:: Exercise inputs

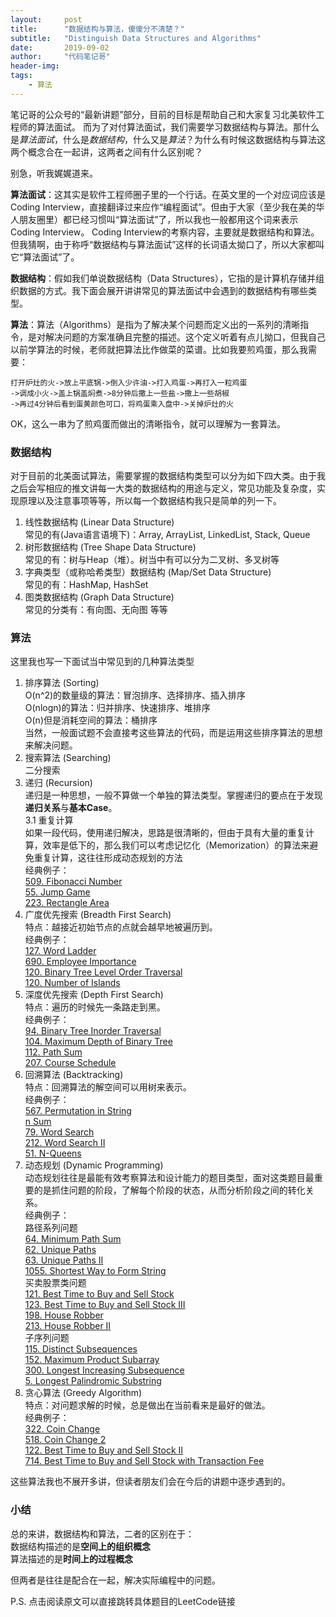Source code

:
 ```yaml
---
layout:     post
title:      "数据结构与算法，傻傻分不清楚？"
subtitle:   "Distinguish Data Structures and Algorithms"
date:       2019-09-02
author:     "代码笔记哥"
header-img:
tags:
    - 算法
---
```

笔记哥的公众号的“最新讲题”部分，目前的目标是帮助自己和大家复习北美软件工程师的算法面试。
而为了对付算法面试，我们需要学习数据结构与算法。那什么是*算法面试*，什么是*数据结构*，什么又是*算法*？为什么有时候这数据结构与算法这两个概念合在一起讲，这两者之间有什么区别呢？

别急，听我娓娓道来。

**算法面试**：这其实是软件工程师圈子里的一个行话。在英文里的一个对应词应该是 Coding Interview，直接翻译过来应作“编程面试”。但由于大家（至少我在美的华人朋友圈里）都已经习惯叫“算法面试”了，所以我也一般都用这个词来表示 Coding Interview。 Coding Interview的考察内容，主要就是数据结构和算法。但我猜啊，由于称呼“数据结构与算法面试”这样的长词语太拗口了，所以大家都叫它“算法面试”了。

**数据结构**：假如我们单说数据结构（Data Structures），它指的是计算机存储并组织数据的方式。我下面会展开讲讲常见的算法面试中会遇到的数据结构有哪些类型。

**算法**：算法（Algorithms）是指为了解决某个问题而定义出的一系列的清晰指令，是对解决问题的方案准确且完整的描述。这个定义听着有点儿拗口，但我自己以前学算法的时候，老师就把算法比作做菜的菜谱。比如我要煎鸡蛋，那么我需要：
```
打开炉灶的火->放上平底锅->倒入少许油->打入鸡蛋->再打入一粒鸡蛋
->调成小火->盖上锅盖焖煮->8分钟后撒上一些盐->撒上一些胡椒
->再过4分钟后看到蛋黄颜色可口，将鸡蛋乘入盘中->关掉炉灶的火
```
OK，这么一串为了煎鸡蛋而做出的清晰指令，就可以理解为一套算法。

### 数据结构
对于目前的北美面试算法，需要掌握的数据结构类型可以分为如下四大类。由于我之后会写相应的推文讲每一大类的数据结构的用途与定义，常见功能及复杂度，实现原理以及注意事项等等，所以每一个数据结构我只是简单的列一下。

1. 线性数据结构 (Linear Data Structure)  
常见的有(Java语言语境下)：Array, ArrayList, LinkedList, Stack, Queue
2. 树形数据结构 (Tree Shape Data Structure)  
常见的有：树与Heap（堆）。树当中有可以分为二叉树、多叉树等  
3. 字典类型（或称哈希类型）数据结构 (Map/Set Data Structure)  
常见的有：HashMap, HashSet  
4. 图类数据结构 (Graph Data Structure)  
常见的分类有：有向图、无向图 等等  

### 算法
这里我也写一下面试当中常见到的几种算法类型
1. 排序算法 (Sorting)  
O(n^2)的数量级的算法：冒泡排序、选择排序、插入排序  
O(nlogn)的算法：归并排序、快速排序、堆排序  
O(n)但是消耗空间的算法：桶排序  
当然，一般面试题不会直接考这些算法的代码，而是运用这些排序算法的思想来解决问题。  
2. 搜索算法 (Searching)  
二分搜索  
3. 递归 (Recursion)  
递归是一种思想，一般不算做一个单独的算法类型。掌握递归的要点在于发现**递归关系**与**基本Case**。  
3.1 重复计算  
如果一段代码，使用递归解决，思路是很清晰的，但由于具有大量的重复计算，效率是低下的，那么我们可以考虑记忆化（Memorization）的算法来避免重复计算，这往往形成动态规划的方法  
经典例子：  
[509. Fibonacci Number](https://leetcode.com/problems/fibonacci-number/)  
[55. Jump Game](https://leetcode.com/problems/jump-game/)  
[223. Rectangle Area](https://leetcode.com/problems/rectangle-area/)
4. 广度优先搜索 (Breadth First Search)  
特点：越接近初始节点的点就会越早地被遍历到。  
经典例子：  
[127. Word Ladder](https://leetcode.com/problems/word-ladder/)  
[690. Employee Importance](https://leetcode.com/problems/employee-importance/)  
[120. Binary Tree Level Order Traversal](https://leetcode.com/problems/binary-tree-level-order-traversal/)  
[120. Number of Islands](https://leetcode.com/problems/number-of-islands/)
5. 深度优先搜索 (Depth First Search)  
特点：遍历的时候先一条路走到黑。  
经典例子：  
[94. Binary Tree Inorder Traversal](https://leetcode.com/problems/binary-tree-inorder-traversal/)  
[104. Maximum Depth of Binary Tree](http://starwavelin.com/2019/08/17/LC-104-maximum-depth-of-binary-tree/)  
[112. Path Sum](https://leetcode.com/problems/path-sum/)  
[207. Course Schedule](https://leetcode.com/problems/course-schedule/)
6. 回溯算法 (Backtracking)  
特点：回溯算法的解空间可以用树来表示。  
经典例子：  
[567. Permutation in String](https://leetcode.com/problems/permutation-in-string/)  
[n Sum](https://blog.csdn.net/ffj0721/article/details/84256818)  
[79. Word Search](https://leetcode.com/problems/word-search/)  
[212. Word Search II](https://leetcode.com/problems/word-search-ii/)  
[51. N-Queens](https://leetcode.com/problems/n-queens/)
7. 动态规划 (Dynamic Programming)  
动态规划往往是最能有效考察算法和设计能力的题目类型，面对这类题目最重要的是抓住问题的阶段，了解每个阶段的状态，从而分析阶段之间的转化关系。  
经典例子：  
路径系列问题  
[64. Minimum Path Sum](https://leetcode.com/problems/minimum-path-sum/)  
[62. Unique Paths](https://leetcode.com/problems/unique-paths/)  
[63. Unique Paths II](https://leetcode.com/problems/unique-paths-ii/)  
[1055. Shortest Way to Form String](https://leetcode.com/problems/shortest-way-to-form-string/)    
买卖股票类问题  
[121. Best Time to Buy and Sell Stock](https://leetcode.com/problems/best-time-to-buy-and-sell-stock/)  
[123. Best Time to Buy and Sell Stock III](https://leetcode.com/problems/best-time-to-buy-and-sell-stock-iii/)  
[198. House Robber](https://leetcode.com/problems/house-robber/)  
[213. House Robber II](https://leetcode.com/problems/house-robber-ii/)    
子序列问题  
[115. Distinct Subsequences](https://leetcode.com/problems/distinct-subsequences/)  
[152. Maximum Product Subarray](https://leetcode.com/problems/maximum-product-subarray/)  
[300. Longest Increasing Subsequence](https://leetcode.com/problems/longest-increasing-subsequence)  
[5. Longest Palindromic Substring](https://leetcode.com/problems/longest-palindromic-substring/)  
8. 贪心算法 (Greedy Algorithm)  
特点：对问题求解的时候，总是做出在当前看来是最好的做法。  
经典例子：  
[322. Coin Change](https://leetcode.com/problems/coin-change/)  
[518. Coin Change 2](https://leetcode.com/problems/coin-change-2/)  
[122. Best Time to Buy and Sell Stock II](https://leetcode.com/problems/best-time-to-buy-and-sell-stock-ii/)  
[714. Best Time to Buy and Sell Stock with Transaction Fee](https://leetcode.com/problems/best-time-to-buy-and-sell-stock-with-transaction-fee/)  

这些算法我也不展开多讲，但读者朋友们会在今后的讲题中逐步遇到的。

### 小结
总的来讲，数据结构和算法，二者的区别在于：  
数据结构描述的是**空间上的组织概念**  
算法描述的是**时间上的过程概念**   

但两者是往往是配合在一起，解决实际编程中的问题。

P.S. 点击阅读原文可以直接跳转具体题目的LeetCode链接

::::

Your assignment:
Read the listing. Report every line that includes the word "sell".

Task solution:
[121. Best Time to Buy and Sell Stock](https://leetcode.com/problems/best-time-to-buy-and-sell-stock/)  
[123. Best Time to Buy and Sell Stock III](https://leetcode.com/problems/best-time-to-buy-and-sell-stock-iii/)  
[122. Best Time to Buy and Sell Stock II](https://leetcode.com/problems/best-time-to-buy-and-sell-stock-ii/)  
[714. Best Time to Buy and Sell Stock with Transaction Fee](https://leetcode.com/problems/best-time-to-buy-and-sell-stock-with-transaction-fee/)  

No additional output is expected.